Let’s look at Billy Ninefingers. Besides the obvious fact that he is seriously injured in the opening fight, which is the core plot point of the book, I had two other goals to accomplish with the inciting incident.
First, I knew one of the fundamental laws of writing; that plausible literary conflict is not random.
For Billy’s plight to be believable, the reader must see that the Bastard is jealous of his success and acts on any thought that passes through his alcohol-soaked mind. Because the conflict is not random, the reader must later be allowed to discover how the Bastard is manipulated, why he’s being used in this way, and by whom.

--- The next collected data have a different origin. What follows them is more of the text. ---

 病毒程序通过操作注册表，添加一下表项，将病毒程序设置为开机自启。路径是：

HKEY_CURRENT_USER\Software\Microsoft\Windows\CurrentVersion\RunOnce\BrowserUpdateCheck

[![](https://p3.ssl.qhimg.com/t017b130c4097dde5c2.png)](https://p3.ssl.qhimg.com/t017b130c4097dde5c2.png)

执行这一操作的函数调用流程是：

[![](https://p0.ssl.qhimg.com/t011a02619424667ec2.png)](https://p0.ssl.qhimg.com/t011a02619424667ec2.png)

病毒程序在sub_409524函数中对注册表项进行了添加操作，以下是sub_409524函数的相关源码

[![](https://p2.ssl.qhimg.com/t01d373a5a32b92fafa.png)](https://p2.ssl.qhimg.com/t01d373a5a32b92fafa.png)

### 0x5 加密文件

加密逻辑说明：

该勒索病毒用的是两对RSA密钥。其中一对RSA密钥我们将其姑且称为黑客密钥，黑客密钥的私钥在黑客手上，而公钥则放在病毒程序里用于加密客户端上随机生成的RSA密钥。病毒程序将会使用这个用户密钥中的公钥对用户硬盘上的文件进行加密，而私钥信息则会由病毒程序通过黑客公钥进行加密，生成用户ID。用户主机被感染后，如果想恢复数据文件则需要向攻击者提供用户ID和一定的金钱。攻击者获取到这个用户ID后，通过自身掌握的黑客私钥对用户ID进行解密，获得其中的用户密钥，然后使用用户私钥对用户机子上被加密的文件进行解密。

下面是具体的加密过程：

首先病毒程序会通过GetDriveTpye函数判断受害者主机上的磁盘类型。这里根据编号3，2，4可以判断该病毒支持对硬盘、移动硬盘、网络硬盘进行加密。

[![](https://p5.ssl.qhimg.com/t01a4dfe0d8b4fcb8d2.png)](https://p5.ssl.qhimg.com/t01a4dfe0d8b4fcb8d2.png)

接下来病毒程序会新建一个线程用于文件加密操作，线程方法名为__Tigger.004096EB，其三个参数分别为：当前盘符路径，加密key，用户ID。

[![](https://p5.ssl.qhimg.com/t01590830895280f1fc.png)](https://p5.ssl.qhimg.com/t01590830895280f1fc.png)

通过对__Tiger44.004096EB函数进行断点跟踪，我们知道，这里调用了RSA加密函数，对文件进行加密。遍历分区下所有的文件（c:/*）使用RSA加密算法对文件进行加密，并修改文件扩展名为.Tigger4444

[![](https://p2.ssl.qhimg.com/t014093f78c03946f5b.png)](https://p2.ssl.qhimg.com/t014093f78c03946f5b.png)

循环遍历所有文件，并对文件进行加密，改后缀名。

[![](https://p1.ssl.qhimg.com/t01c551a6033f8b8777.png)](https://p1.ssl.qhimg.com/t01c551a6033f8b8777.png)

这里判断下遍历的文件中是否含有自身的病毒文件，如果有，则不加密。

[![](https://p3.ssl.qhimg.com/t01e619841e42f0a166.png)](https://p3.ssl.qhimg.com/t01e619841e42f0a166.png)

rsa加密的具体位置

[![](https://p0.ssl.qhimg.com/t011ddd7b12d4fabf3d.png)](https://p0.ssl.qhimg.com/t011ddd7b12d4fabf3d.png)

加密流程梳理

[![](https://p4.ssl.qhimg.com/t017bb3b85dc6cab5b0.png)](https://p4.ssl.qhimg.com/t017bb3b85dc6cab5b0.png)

In the resolution of the initial scene, my intention was to demonstrate that Billy, even with his life in ruins, has a sense of fair-play.
Billy’s resilience, his creativity, and how he overcomes one roadblock after another despite his maimed hand is the story.
In other words, conflict drives and forces the momentum of the story. It must stir emotions in the reader. The reader must feel the sense of justification or sorrow or triumph that the protagonist experiences with each interaction.
Tension is experienced during the build-up to an incident. The resolution of one conflict leads to another, which is resolved and turns into another. In maintaining good tension, the author keeps the pressure on, raising the anxiety by always raising the stakes.
Pacing is the underpinning, the way the scenes are structured. As our narrative follows the arc of the story, our characters experience action and reaction. The story has a feeling of life, almost as if it is breathing. It moves forward, then allows a brief moment where the reader and the protagonist process what just happened, and then it moves forward again. The speed with which these things occur is called “pacing.”
Pacing allows the conflict to continue raising the tension yet gives both the reader and the protagonists a chance to rest between incidents.
One of the most challenging aspects of writing the first draft of any action scene is to ensure that each character remains a unique individual. A blurring of personalities is a problem that occurs when an author focuses too intently on the mechanics, the action and interaction of a scene, writing it as if they lived it.
For the author, acting out the action ensures that the moves are reasonable and make sense. But you aren’t done writing that scene just because the hacking, slashing, and gunshots are on paper.
Tension is heightened as scenes are connected to each other, and more deadlines and showdowns approach. This feeling of subtle anxiety is controlled by pacing.
Thus, the plot of any story is composed of a triangle formed by conflict and tension, set on a foundation of good pacing.
On the positive side, once we get the pacing right, it’s easier to use the conflict to ratchet up the tension.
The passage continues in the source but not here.